Pull every line with "pipeline" from the data below and copy it.
=== Begin Enclosure ===
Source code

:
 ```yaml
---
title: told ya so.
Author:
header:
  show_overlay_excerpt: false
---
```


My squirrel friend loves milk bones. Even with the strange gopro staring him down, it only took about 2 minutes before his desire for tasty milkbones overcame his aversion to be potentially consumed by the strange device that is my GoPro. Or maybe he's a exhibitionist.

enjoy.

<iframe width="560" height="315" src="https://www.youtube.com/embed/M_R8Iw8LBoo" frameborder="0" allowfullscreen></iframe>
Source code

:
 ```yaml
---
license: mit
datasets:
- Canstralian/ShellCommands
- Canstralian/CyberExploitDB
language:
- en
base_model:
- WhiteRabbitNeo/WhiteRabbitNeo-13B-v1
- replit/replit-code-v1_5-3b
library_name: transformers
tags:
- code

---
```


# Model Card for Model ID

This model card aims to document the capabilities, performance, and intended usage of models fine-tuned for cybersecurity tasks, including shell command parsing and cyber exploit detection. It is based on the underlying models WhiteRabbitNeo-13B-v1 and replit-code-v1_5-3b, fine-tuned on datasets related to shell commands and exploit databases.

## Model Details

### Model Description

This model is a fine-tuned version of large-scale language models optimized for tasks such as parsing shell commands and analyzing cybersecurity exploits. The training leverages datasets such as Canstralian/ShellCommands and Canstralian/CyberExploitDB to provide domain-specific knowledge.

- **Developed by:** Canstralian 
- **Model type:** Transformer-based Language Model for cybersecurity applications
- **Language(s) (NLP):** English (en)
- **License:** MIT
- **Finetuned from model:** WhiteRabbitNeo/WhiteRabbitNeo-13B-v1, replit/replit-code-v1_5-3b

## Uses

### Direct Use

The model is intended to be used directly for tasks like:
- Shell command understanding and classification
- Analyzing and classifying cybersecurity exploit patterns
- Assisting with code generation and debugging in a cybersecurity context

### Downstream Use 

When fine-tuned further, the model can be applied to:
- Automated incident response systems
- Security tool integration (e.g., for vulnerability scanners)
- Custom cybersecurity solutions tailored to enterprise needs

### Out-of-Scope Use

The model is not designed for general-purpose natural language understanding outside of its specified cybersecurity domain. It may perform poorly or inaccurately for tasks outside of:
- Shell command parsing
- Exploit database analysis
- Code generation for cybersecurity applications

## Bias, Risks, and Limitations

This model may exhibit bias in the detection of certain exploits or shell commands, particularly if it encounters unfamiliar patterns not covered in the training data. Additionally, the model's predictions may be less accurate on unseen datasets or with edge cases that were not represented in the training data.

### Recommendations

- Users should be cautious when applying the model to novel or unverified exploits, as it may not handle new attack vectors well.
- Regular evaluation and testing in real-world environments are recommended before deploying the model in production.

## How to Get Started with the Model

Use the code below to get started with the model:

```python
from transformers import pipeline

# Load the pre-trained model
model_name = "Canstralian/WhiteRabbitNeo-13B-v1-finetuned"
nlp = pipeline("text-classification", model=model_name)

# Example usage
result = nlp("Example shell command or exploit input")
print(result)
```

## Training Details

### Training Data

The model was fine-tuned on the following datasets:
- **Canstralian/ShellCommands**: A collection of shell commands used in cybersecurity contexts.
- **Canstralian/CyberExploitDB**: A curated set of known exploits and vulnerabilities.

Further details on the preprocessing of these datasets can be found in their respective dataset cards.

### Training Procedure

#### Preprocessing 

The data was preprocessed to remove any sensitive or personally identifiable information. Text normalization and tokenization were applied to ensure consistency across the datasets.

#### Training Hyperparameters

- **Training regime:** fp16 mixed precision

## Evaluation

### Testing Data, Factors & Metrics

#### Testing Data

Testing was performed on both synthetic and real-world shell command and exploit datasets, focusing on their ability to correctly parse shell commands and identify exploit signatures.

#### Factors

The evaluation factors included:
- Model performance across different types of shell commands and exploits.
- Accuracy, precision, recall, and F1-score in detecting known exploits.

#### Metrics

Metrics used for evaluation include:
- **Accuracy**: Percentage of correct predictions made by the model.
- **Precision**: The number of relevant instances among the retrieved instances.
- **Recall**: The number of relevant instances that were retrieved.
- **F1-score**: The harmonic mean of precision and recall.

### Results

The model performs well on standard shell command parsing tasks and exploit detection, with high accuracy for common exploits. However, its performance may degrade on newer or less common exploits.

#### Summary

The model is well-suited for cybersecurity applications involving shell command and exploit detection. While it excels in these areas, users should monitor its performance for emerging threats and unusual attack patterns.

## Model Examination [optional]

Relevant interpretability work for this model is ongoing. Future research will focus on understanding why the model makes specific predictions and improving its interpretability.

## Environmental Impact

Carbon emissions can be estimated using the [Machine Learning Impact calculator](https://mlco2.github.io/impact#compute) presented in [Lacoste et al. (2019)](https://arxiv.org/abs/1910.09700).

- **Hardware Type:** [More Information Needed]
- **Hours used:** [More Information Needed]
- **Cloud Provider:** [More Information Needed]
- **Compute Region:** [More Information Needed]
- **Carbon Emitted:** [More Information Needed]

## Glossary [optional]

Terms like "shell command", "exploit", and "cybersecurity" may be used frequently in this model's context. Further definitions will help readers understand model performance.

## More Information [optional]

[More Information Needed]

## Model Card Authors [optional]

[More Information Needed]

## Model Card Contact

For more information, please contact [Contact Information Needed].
=== End Enclosure ===
EXPECTED ANSWER:
from transformers import pipeline
nlp = pipeline("text-classification", model=model_name)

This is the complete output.